Cape Town - Although a ratings downgrade of the economy is an almost certainty, the markets will not be surprised, a survey shows.
RMB Global Markets Research said on Friday that 84% of the respondents in their survey of professional investors in and outside South Africa expect the country to lose investment grade credit status in the next year.
The overwhelming majority of the respondents said although the timing of the downgrade is still uncertain, the markets have already priced in the move.
Ratings agency Standard & Poor's (S&P), which rate South Africa at BBB-, one notch above sub-investment grade or “junk” status with a negative outlook, can however give its verdict on the state of the economy as early as June.

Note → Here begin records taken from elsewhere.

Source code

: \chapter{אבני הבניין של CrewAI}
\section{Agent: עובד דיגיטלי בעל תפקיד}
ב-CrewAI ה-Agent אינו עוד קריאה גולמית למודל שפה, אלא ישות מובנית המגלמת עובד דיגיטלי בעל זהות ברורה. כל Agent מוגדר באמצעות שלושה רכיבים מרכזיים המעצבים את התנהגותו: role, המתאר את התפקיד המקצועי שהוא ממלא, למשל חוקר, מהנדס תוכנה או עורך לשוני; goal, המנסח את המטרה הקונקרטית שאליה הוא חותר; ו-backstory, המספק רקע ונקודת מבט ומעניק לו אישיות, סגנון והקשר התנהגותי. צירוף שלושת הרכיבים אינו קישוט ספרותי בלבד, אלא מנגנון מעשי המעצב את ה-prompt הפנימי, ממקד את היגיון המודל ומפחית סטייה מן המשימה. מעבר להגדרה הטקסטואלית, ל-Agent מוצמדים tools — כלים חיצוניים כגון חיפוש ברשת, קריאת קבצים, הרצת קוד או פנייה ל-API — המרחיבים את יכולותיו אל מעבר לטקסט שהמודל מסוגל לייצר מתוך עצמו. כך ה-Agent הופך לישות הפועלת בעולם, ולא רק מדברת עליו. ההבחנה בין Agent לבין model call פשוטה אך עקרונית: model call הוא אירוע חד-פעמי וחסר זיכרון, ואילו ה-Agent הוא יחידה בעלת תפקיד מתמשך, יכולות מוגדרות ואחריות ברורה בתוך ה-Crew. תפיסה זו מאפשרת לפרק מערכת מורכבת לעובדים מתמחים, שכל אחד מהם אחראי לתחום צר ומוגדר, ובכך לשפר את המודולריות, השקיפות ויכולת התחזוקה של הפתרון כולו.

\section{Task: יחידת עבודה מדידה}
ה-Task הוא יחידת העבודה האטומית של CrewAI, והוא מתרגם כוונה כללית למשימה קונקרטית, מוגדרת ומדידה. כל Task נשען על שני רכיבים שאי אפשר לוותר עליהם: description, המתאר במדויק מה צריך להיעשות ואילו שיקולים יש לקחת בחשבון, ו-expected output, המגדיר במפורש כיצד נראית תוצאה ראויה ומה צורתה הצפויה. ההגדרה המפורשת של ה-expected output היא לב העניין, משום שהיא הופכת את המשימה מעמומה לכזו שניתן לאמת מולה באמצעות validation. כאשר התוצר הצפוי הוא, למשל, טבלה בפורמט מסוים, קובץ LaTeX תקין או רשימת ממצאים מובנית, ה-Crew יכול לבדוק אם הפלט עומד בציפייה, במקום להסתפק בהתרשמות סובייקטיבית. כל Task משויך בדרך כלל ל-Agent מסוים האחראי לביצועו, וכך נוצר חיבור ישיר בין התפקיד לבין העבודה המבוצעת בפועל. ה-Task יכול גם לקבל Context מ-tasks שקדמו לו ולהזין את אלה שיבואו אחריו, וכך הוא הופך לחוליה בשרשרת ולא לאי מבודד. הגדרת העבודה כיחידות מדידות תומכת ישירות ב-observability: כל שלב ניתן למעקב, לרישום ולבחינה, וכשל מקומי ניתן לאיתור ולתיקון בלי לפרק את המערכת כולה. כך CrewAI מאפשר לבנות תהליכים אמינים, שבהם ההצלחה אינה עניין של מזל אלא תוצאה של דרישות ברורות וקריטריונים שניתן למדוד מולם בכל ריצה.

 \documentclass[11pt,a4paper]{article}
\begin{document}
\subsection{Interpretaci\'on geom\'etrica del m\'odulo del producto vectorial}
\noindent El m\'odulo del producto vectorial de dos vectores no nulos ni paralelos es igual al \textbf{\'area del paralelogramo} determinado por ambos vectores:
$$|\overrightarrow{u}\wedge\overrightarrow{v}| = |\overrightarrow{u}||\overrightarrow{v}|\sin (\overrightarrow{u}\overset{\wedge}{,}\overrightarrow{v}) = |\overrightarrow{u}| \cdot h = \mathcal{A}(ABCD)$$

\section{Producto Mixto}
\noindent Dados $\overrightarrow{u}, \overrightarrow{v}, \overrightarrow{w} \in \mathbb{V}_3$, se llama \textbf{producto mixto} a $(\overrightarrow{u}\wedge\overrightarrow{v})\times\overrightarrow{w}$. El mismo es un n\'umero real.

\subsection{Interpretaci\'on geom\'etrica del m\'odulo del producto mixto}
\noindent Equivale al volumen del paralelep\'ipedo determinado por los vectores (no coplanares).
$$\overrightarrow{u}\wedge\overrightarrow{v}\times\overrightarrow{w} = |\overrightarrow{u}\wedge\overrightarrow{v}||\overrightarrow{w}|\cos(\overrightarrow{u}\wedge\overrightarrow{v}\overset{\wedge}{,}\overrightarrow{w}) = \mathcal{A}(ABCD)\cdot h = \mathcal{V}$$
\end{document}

S&P associate director Gardner Rusike said last week at an investor conference in Johannesburg that his agency was set to review and issue its latest report on South Africa in June.
Rusike cited political upheavals in South Africa as a real risk to the country's sovereign credit rating.
"Recently we have seen focus shift to political issues in parliament and the Constitutional Court, and this could divert government's attention from issues around policy implementation," Rusike said.
Moody's Investor Service, which currently rates South Africa two notches above sub-investment grade for foreign currency debt, is also expected to give its verdict on the SA economy in June.
In March, Moody's placed the Baa2 bond and issuer ratings of the SA government on review for downgrade.
The agency typically concludes reviews within 90 days. This means that the agency could issue its review report by June 8 or earlier.
Along with S&P, Fitch also rates South Africa at BBB-.
More than 90% of RMB survey participants fear that a downgrade would have a negative impact on their businesses, with 47.2% stating this would happen through the negative impact on the economy.
The rest stated exchange rate weakness, higher interest and market volatility as real threats to their business should South Africa get downgraded.